■ Task brief: Every record below needs to be printed again exactly.

-----

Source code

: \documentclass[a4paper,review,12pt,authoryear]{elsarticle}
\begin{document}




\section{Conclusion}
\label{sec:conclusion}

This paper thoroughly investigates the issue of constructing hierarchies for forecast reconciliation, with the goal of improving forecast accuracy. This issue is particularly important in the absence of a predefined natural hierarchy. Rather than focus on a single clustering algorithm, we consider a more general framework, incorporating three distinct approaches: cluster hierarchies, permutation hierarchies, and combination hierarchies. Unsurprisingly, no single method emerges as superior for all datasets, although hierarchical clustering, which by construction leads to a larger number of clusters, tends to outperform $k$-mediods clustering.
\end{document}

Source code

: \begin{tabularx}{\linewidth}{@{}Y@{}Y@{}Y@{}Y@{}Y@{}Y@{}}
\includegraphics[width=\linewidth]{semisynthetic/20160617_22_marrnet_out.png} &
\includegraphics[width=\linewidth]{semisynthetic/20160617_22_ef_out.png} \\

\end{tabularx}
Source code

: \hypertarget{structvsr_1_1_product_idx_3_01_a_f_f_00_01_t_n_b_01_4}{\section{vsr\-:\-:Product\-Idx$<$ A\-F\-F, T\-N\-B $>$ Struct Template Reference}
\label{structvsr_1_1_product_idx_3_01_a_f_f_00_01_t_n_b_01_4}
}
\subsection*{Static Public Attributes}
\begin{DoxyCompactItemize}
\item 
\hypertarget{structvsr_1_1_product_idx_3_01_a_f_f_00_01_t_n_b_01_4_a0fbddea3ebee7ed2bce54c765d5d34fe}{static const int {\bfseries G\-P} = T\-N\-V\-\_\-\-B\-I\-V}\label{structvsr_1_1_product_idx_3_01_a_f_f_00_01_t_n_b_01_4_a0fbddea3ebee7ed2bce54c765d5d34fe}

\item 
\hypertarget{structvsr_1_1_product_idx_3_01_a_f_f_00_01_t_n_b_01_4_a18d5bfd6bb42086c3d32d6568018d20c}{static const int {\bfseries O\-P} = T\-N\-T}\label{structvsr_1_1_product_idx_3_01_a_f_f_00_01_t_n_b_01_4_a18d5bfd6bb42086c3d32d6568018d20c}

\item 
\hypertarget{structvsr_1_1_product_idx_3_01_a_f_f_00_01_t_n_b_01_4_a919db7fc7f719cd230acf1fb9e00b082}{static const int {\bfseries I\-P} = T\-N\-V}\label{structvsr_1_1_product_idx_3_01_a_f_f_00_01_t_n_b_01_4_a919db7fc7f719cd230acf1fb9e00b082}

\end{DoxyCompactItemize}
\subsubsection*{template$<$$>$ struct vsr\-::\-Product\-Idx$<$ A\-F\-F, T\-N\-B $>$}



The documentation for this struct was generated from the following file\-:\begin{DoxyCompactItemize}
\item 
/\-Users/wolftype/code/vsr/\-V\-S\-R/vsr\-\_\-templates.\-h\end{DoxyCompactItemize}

-----

■ The answer:
Source code

: \documentclass[a4paper,review,12pt,authoryear]{elsarticle}
\begin{document}




\section{Conclusion}
\label{sec:conclusion}

This paper thoroughly investigates the issue of constructing hierarchies for forecast reconciliation, with the goal of improving forecast accuracy. This issue is particularly important in the absence of a predefined natural hierarchy. Rather than focus on a single clustering algorithm, we consider a more general framework, incorporating three distinct approaches: cluster hierarchies, permutation hierarchies, and combination hierarchies. Unsurprisingly, no single method emerges as superior for all datasets, although hierarchical clustering, which by construction leads to a larger number of clusters, tends to outperform $k$-mediods clustering.
\end{document}

Source code

: \begin{tabularx}{\linewidth}{@{}Y@{}Y@{}Y@{}Y@{}Y@{}Y@{}}
\includegraphics[width=\linewidth]{semisynthetic/20160617_22_marrnet_out.png} &
\includegraphics[width=\linewidth]{semisynthetic/20160617_22_ef_out.png} \\

\end{tabularx}
Source code

: \hypertarget{structvsr_1_1_product_idx_3_01_a_f_f_00_01_t_n_b_01_4}{\section{vsr\-:\-:Product\-Idx$<$ A\-F\-F, T\-N\-B $>$ Struct Template Reference}
\label{structvsr_1_1_product_idx_3_01_a_f_f_00_01_t_n_b_01_4}
}
\subsection*{Static Public Attributes}
\begin{DoxyCompactItemize}
\item 
\hypertarget{structvsr_1_1_product_idx_3_01_a_f_f_00_01_t_n_b_01_4_a0fbddea3ebee7ed2bce54c765d5d34fe}{static const int {\bfseries G\-P} = T\-N\-V\-\_\-\-B\-I\-V}\label{structvsr_1_1_product_idx_3_01_a_f_f_00_01_t_n_b_01_4_a0fbddea3ebee7ed2bce54c765d5d34fe}

\item 
\hypertarget{structvsr_1_1_product_idx_3_01_a_f_f_00_01_t_n_b_01_4_a18d5bfd6bb42086c3d32d6568018d20c}{static const int {\bfseries O\-P} = T\-N\-T}\label{structvsr_1_1_product_idx_3_01_a_f_f_00_01_t_n_b_01_4_a18d5bfd6bb42086c3d32d6568018d20c}

\item 
\hypertarget{structvsr_1_1_product_idx_3_01_a_f_f_00_01_t_n_b_01_4_a919db7fc7f719cd230acf1fb9e00b082}{static const int {\bfseries I\-P} = T\-N\-V}\label{structvsr_1_1_product_idx_3_01_a_f_f_00_01_t_n_b_01_4_a919db7fc7f719cd230acf1fb9e00b082}

\end{DoxyCompactItemize}
\subsubsection*{template$<$$>$ struct vsr\-::\-Product\-Idx$<$ A\-F\-F, T\-N\-B $>$}



The documentation for this struct was generated from the following file\-:\begin{DoxyCompactItemize}
\item 
/\-Users/wolftype/code/vsr/\-V\-S\-R/vsr\-\_\-templates.\-h\end{DoxyCompactItemize}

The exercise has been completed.